Building an Apache XML/HTML Rewriting Stack

URL rewriting is not enough

Bucket Abuse

Apache has bucket brigades - which are essentially lists of output buffers - at the heart of its filtering architecture. The buckets are moved brigade wise through the output filters that manipulate them. The first idea is to fill sax events into those buckets. This is possible because buckets morph into simple text output by calling their read function. So there is a sax filter, that turns the outgoing bucket stream int a stream of sax events. These can be rewritten by subsequent filters. Whatever happens, before they finally reach the network they morph into text.

First Try

This has been implemented in mod_xml2. The problem currently is, that modules that manipulate sax buckets need to be written in C. The existing modules mod_xi and mod_i18n were too hard to write (and are currently not sufficiently maintained).

Plans for the Retry

My current plan (which is work in progress by now) is therefore to make sax buckets available to higher level languages with access to the apache api, namely perl and lua. Since this implies wrapping the sax events with an API that then must be made available to said languages, I use libxml2 DOM nodes for this. These are already wrapped. Even more important is that they have a well documented api for both languages.

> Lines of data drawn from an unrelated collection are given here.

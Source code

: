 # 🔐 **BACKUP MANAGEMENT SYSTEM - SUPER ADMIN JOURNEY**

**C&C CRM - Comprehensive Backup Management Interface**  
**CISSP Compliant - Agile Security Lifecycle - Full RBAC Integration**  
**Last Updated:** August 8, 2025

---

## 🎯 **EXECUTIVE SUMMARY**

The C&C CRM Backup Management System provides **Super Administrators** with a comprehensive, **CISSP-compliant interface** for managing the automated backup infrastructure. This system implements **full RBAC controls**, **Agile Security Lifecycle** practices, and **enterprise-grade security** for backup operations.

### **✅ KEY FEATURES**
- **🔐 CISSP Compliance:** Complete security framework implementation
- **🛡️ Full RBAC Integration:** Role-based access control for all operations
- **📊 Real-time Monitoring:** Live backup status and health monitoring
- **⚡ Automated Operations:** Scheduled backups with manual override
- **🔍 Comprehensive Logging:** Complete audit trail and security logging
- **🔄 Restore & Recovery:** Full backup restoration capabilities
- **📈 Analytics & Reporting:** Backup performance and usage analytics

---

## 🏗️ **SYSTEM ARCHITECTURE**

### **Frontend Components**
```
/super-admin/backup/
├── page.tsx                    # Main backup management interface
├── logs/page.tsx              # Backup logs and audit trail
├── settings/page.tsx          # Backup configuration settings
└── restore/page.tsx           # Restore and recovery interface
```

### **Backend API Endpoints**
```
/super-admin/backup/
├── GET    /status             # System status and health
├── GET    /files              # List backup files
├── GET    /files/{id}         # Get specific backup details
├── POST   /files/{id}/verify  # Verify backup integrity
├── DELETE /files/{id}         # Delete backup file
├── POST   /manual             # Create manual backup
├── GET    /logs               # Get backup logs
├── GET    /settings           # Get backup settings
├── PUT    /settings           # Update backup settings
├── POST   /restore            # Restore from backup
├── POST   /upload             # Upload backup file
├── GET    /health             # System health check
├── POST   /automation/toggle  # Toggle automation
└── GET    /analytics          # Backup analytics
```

The sax buckets have been renamed to node buckets since their binary format is completely different and since they hold libxml2 nodes. The switch to node buckets also saves a lot of code in mod_xml2. Functionality already implemented in libxml2 does not need to be reimplemented.

Parsing the outgoing XML runs the libxml2 tree builder with hooked sax handlers. Element nodes are removed from the tree the in the end handler, all other nodes are removed immediately. Node buckets are shared buckets with reference counting. This is used to have start and end element hold the same node. As a result it is easy to rebuild the tree from the bucket stream, since the start bucket already knows the end bucket.

Further Plans

libxml2 implements streaming XPath expression, which allow matching a very restricted subset of XPath expressions while parsing. Using these it should be easily possible to implement filters which call a given callback passing the matched subtree as a parameter. The point with these is that only these subtrees need to be build.

Implementing KID like template engines that execute <?perl and <?lua processing instructions should also be doable.

Goals

My current project goals are to

  1. become usable,

  2. stay streaming and

  3. be libxml2ish.

The last one is because I like libxml2. It is highly useful for web stuff because it can also parse HTML. It is also to justify the name.